Il reprend son souffle après l'orgasme et se ressape. Le prostitué fait de même, toujours d'un calme olympien. Les deux se font maintenant face, rhabillés. Gaspard sort son portefeuille et extrait des billets mais quand il relève la tête, il constate que le prostitué a sorti un revolver équipé d'un silencieux et le pointe vers lui.
Surpris et immédiatement paniqué, il lève les bras et lance : "Oh… oh… du calme." Puis il tend son portefeuille en entier, encore plus inquiet devant le silence de celui qui est maintenant son agresseur.
— Tiens, prends tout…
Mais le prostitué envoie le portefeuille voler d'un revers de main.
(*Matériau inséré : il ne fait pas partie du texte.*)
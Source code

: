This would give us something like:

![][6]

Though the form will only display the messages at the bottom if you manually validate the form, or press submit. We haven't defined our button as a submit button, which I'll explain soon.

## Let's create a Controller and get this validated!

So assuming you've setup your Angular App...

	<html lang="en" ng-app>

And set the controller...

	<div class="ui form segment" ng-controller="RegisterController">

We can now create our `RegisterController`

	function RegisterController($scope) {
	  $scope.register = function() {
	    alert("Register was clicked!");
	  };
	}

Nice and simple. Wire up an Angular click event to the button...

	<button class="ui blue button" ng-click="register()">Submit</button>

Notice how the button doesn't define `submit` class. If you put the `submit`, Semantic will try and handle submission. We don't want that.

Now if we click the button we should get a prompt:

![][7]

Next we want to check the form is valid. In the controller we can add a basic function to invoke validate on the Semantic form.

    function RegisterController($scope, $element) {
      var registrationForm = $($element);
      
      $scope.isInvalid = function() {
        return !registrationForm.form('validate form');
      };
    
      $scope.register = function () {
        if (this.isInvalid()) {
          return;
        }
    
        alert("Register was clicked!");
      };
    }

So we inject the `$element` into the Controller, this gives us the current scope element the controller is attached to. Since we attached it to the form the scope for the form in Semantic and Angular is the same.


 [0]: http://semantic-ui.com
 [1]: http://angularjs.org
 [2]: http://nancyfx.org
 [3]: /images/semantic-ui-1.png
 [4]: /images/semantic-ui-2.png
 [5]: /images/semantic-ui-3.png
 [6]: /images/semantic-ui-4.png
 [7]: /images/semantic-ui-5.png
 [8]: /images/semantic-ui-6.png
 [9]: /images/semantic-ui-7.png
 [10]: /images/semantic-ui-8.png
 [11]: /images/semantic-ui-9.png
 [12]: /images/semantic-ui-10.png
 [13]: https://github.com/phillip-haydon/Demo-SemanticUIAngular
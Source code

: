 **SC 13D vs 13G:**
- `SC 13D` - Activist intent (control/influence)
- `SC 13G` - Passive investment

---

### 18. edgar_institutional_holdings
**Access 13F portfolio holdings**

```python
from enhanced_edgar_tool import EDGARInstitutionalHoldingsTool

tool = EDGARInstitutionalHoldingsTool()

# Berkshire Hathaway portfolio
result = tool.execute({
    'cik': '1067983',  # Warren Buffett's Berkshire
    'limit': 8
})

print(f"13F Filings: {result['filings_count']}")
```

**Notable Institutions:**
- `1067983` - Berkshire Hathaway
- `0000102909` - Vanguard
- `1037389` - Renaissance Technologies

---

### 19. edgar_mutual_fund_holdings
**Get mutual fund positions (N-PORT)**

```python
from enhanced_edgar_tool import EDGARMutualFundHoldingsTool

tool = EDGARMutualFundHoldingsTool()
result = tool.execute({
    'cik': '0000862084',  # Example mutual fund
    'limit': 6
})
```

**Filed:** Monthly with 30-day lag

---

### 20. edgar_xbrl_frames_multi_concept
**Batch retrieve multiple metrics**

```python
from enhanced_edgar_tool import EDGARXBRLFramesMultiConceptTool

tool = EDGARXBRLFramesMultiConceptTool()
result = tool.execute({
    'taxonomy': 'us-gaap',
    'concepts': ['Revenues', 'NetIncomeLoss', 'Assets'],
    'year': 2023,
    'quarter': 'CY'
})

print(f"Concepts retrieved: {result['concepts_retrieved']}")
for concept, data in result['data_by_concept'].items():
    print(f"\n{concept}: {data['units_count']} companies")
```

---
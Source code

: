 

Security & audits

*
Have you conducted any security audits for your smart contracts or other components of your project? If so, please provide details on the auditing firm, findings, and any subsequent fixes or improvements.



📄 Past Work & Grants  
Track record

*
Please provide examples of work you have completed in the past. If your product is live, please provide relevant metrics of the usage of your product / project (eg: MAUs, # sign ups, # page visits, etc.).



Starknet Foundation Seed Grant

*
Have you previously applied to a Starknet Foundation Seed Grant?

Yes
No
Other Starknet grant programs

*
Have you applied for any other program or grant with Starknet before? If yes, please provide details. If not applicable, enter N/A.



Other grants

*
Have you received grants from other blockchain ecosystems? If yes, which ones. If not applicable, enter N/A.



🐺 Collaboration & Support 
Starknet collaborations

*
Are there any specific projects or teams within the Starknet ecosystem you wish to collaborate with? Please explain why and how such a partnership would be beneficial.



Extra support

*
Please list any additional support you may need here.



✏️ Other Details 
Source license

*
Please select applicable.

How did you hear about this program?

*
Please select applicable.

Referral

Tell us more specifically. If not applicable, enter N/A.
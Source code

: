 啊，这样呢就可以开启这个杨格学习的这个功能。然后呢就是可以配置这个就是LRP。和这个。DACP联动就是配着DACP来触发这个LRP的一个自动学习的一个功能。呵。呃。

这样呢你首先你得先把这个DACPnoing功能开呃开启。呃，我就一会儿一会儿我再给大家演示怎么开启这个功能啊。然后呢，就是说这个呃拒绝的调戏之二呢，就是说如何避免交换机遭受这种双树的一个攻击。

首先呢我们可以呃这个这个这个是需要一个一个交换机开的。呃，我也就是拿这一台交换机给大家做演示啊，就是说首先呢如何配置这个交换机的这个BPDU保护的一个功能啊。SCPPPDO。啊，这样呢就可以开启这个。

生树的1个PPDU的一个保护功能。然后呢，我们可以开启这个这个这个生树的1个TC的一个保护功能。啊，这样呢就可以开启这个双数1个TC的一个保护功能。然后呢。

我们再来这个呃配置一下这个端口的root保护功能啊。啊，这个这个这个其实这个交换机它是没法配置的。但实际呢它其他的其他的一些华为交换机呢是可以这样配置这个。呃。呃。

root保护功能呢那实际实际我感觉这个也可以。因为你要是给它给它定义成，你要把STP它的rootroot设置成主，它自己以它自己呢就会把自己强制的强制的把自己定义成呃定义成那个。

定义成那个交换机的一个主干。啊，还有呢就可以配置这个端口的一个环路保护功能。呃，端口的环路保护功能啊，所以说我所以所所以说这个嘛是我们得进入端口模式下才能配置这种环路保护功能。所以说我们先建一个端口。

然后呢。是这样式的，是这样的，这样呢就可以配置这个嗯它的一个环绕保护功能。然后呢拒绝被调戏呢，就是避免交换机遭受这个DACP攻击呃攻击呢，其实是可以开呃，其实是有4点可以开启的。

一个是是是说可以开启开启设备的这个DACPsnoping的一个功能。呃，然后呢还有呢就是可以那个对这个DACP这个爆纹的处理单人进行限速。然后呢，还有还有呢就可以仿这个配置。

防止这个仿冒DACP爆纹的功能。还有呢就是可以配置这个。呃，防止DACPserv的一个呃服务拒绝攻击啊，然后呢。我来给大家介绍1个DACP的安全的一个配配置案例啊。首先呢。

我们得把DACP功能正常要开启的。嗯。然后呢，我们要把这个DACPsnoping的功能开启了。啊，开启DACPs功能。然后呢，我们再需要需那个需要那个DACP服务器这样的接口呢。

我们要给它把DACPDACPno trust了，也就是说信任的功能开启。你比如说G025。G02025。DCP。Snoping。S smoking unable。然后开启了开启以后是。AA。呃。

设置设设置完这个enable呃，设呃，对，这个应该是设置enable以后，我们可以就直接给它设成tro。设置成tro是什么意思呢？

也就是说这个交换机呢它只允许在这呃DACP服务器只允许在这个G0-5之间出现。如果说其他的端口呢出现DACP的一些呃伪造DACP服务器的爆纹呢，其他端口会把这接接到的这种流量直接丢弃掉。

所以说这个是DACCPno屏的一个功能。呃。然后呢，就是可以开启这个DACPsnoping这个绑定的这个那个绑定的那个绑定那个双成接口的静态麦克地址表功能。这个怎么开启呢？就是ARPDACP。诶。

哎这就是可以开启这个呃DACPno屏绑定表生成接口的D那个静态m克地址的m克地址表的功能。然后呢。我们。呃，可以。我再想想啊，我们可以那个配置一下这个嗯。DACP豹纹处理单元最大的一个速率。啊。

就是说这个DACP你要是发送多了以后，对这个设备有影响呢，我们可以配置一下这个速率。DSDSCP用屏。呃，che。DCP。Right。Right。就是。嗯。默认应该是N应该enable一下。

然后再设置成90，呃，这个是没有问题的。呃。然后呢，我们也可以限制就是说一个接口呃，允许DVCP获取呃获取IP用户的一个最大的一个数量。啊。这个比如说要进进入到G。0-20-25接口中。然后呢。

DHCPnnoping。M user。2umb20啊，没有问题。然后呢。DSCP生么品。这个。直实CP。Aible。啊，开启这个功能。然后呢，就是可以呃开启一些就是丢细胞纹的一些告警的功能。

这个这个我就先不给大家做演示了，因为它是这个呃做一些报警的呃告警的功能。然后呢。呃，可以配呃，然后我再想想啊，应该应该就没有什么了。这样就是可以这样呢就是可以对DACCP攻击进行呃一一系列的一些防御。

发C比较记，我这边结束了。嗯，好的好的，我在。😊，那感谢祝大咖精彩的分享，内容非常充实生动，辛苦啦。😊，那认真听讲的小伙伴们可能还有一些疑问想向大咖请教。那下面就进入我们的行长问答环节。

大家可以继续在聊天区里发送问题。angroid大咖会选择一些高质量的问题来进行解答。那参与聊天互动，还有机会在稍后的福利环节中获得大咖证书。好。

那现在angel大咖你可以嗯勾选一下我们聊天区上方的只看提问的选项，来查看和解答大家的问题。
— Tu préfères quand je te la mets dans le cul ou dans la bouche ?
Gaspard ne comprend pas… il hésite… l'autre va-t-il le violer ? Il commence à transpirer et à paniquer.
— Je… je sais pas.
- Repond! insiste l'autre en pointant le canon un peu plus vers l'avant.
— Je… dans la bouche… je sais pas…
— Mets-toi à genoux, mains dans le dos.
Gaspard tremble comme une feuille. L'agresseur approche le canon du revolver et le presse contre les lèvres.
- Suce
Panique, tremblant, Gaspard commence à sucer le canon du revolver.
— Maintenant j'aimerais que tu te souviennes bien du 5 juillet 2003… tu t'en souviens n'est-ce pas ?
Gaspard ne comprend pas. Il fait "non" de la tête.
Le canon est poussé un peu plus dans sa bouche.
— Réfléchis bien… tu ne peux pas avoir oublié.
Gaspard a l'air de fouiller dans sa mémoire…
— Tu t'en souviens très bien en fait ?
Gaspard fait oui de la tête.
— Suce mieux que ça.
Gapard suce maladroitement le métal froid dont le gout acre s'est déjà répandu dans sa bouche.
Et soudain, l'agresseur presse la gâchette.